Stored data entries
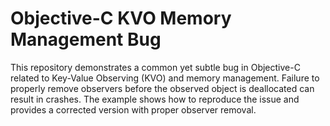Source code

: # Objective-C KVO Memory Management Bug
This repository demonstrates a common yet subtle bug in Objective-C related to Key-Value Observing (KVO) and memory management.  Failure to properly remove observers before the observed object is deallocated can result in crashes. The example shows how to reproduce the issue and provides a corrected version with proper observer removal.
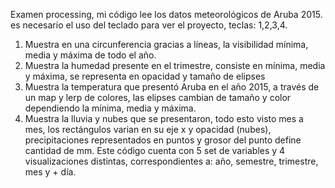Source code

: Examen processing, mi código lee los datos meteorológicos de Aruba 2015.
 es necesario el uso del teclado para ver el proyecto, teclas: 1,2,3,4.

 1. Muestra en una circunferencia gracias a líneas, la visibilidad mínima, media y máxima de todo el año. 
 2. Muestra la humedad presente en el trimestre, consiste en mínima, media y máxima, se representa en opacidad y tamaño de elipses
 3. Muestra la temperatura que presentó Aruba en el año 2015, a través de un map y lerp de colores, las elipses cambian de tamaño y color dependiendo la mínima, media y máxima.
 4. Muestra la lluvia y nubes que se presentaron, todo esto visto mes a mes, los rectángulos varian en su eje x y opacidad (nubes), precipitaciones representados en puntos y grosor del punto define cantidad de mm.
     Este código cuenta con 5 set de variables y 4 visualizaciones distintas, correspondientes a: año, semestre, trimestre, mes y + día.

PROBLEM DETAILS
The entries above are to be printed again word for word, with every picture removed.

RESULT OF THIS TASK
Source code

: # Objective-C KVO Memory Management Bug
This repository demonstrates a common yet subtle bug in Objective-C related to Key-Value Observing (KVO) and memory management.  Failure to properly remove observers before the observed object is deallocated can result in crashes. The example shows how to reproduce the issue and provides a corrected version with proper observer removal.
Source code

: Examen processing, mi código lee los datos meteorológicos de Aruba 2015.
 es necesario el uso del teclado para ver el proyecto, teclas: 1,2,3,4.

 1. Muestra en una circunferencia gracias a líneas, la visibilidad mínima, media y máxima de todo el año. 
 2. Muestra la humedad presente en el trimestre, consiste en mínima, media y máxima, se representa en opacidad y tamaño de elipses
 3. Muestra la temperatura que presentó Aruba en el año 2015, a través de un map y lerp de colores, las elipses cambian de tamaño y color dependiendo la mínima, media y máxima.
 4. Muestra la lluvia y nubes que se presentaron, todo esto visto mes a mes, los rectángulos varian en su eje x y opacidad (nubes), precipitaciones representados en puntos y grosor del punto define cantidad de mm.
     Este código cuenta con 5 set de variables y 4 visualizaciones distintas, correspondientes a: año, semestre, trimestre, mes y + día.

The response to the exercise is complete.